Rabbiner bis zum bitteren Ende

Nach seiner Ordination tritt Leo Trepp die Stelle am 1. August 1936 an, sein Gehalt bezahlt der Preußische Landesverband Jüdischer Gemeinden. Am 22. November 1936 wählt ihn der Landesgemeinderat offiziell zum neuen Rabbiner. Das Land Oldenburg hat als erstes im Deutschen Reich eine nationalsozialistische Regierung gewählt, die seit dem 29. Mai 1932 regiert. Von Beginn an kürzt sie der jüdischen Gemeinde systematisch die Mittel. Diese werden jüdischen und christlichen Gemeinden aus Steuergeldern gewährt und dienen dazu, Einrichtungen mitzufinanzieren, die vom Staat vorgeschrieben werden, wie beispielsweise der Religionsunterricht. Die Oldenburger Landesgemeinde, der 15 jüdischen Gemeinschaften angehören, hat kaum noch Geld und kann sich nur mit Hilfe des Landesverbandes, der wiederum der Reichsvertretung der Juden angeschlossen ist, überhaupt noch über Wasser halten.

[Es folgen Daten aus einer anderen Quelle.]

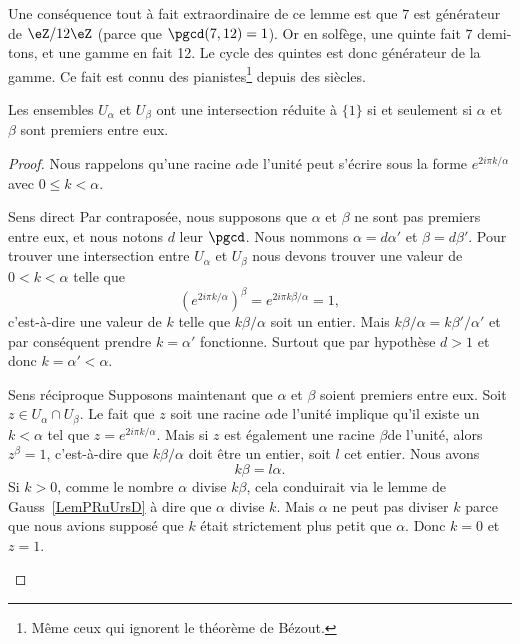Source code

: \begin{example}
Une conséquence tout à fait extraordinaire de ce lemme est que \( 7\) est générateur de \( \eZ/12\eZ\) (parce que \( \pgcd(7,12)=1\)). Or en solfège, une quinte fait \( 7\) demi-tons, et une gamme en fait 12. Le cycle des quintes est donc générateur de la gamme\cite{YDXsAM}. Ce fait est connu des pianistes\footnote{Même ceux qui ignorent le théorème de Bézout.} depuis des siècles.
\end{example}

\begin{proposition}      \label{PROPooIOQEooGMcCJm}
    Les ensembles \( U_{\alpha}\) et \( U_{\beta}\) ont une intersection réduite à \( \{ 1 \}\) si et seulement si \( \alpha\) et \( \beta\) sont premiers entre eux.
\end{proposition}

\begin{proof}
    Nous rappelons qu'une racine \( \alpha\)\ieme de l'unité peut s'écrire sous la forme \(  e^{2i\pi k/\alpha}\) avec \( 0\leq k<\alpha\).
    \begin{subproof}
    \item[Sens direct]
        Par contraposée, nous supposons que \( \alpha\) et \( \beta\) ne sont pas premiers entre eux, et nous notons \( d\) leur \( \pgcd\). Nous nommons \( \alpha=d\alpha'\) et \( \beta=d\beta'\). Pour trouver une intersection entre \( U_{\alpha}\) et \( U_{\beta}\) nous devons trouver une valeur de \( 0<k<\alpha\) telle que
        \begin{equation}
            ( e^{2i\pi k/\alpha})^{\beta}= e^{2i\pi k\beta/\alpha}=1,
        \end{equation}
        c'est-à-dire une valeur de \( k\) telle que \( k\beta/\alpha\) soit un entier. Mais \( k\beta/\alpha=k\beta'/\alpha'\) et par conséquent prendre \( k=\alpha'\) fonctionne. Surtout que par hypothèse \( d>1\) et donc \( k=\alpha'<\alpha\).
    \item[Sens réciproque]
        Supposons maintenant que \( \alpha\) et \( \beta \) soient premiers entre eux. Soit \( z\in U_{\alpha}\cap U_{\beta}\). Le fait que \( z\) soit une racine \( \alpha\)\ieme de l'unité implique qu'il existe un \( k<\alpha\) tel que \( z= e^{2i\pi k/\alpha}\). Mais si \( z\) est également une racine \( \beta\)\ieme de l'unité, alors \( z^{\beta}=1\), c'est-à-dire que \( k\beta/\alpha\) doit être un entier, soit \( l\) cet entier. Nous avons
        \begin{equation}
            k\beta=l\alpha.
        \end{equation}
		Si \( k>0\), comme le nombre \( \alpha\) divise \( k\beta\), cela conduirait via le lemme de Gauss~\ref{LemPRuUrsD} à dire que \( \alpha\) divise \( k\). Mais \( \alpha\) ne peut pas diviser \( k\) parce que nous avions supposé que \( k\) était strictement plus petit que \( \alpha\). Donc \( k = 0\) et \( z = 1\).
    \end{subproof}
\end{proof}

Lep Trepp als junger Rabbiner in Oldenburg
Leo Trepp als junger Rabbiner in Oldenburg

 

REICHSVERTRETUNG DER JUDEN IN DEUTSCHLAND

Die Reichsvertretung der Juden in Deutschland wurde 1933 als „Reichsvertretung der deutschen Juden“ gegründet und musste sich nach den Nürnberger Rassegesetzen umbenennen. Vertreten von ihrem Vorsitzenden, Rabbiner Leo Baeck, sprach sie für die deutschen Juden. Sie war damit auch für die lebensnotwendige Verbindung zum Regime zuständig.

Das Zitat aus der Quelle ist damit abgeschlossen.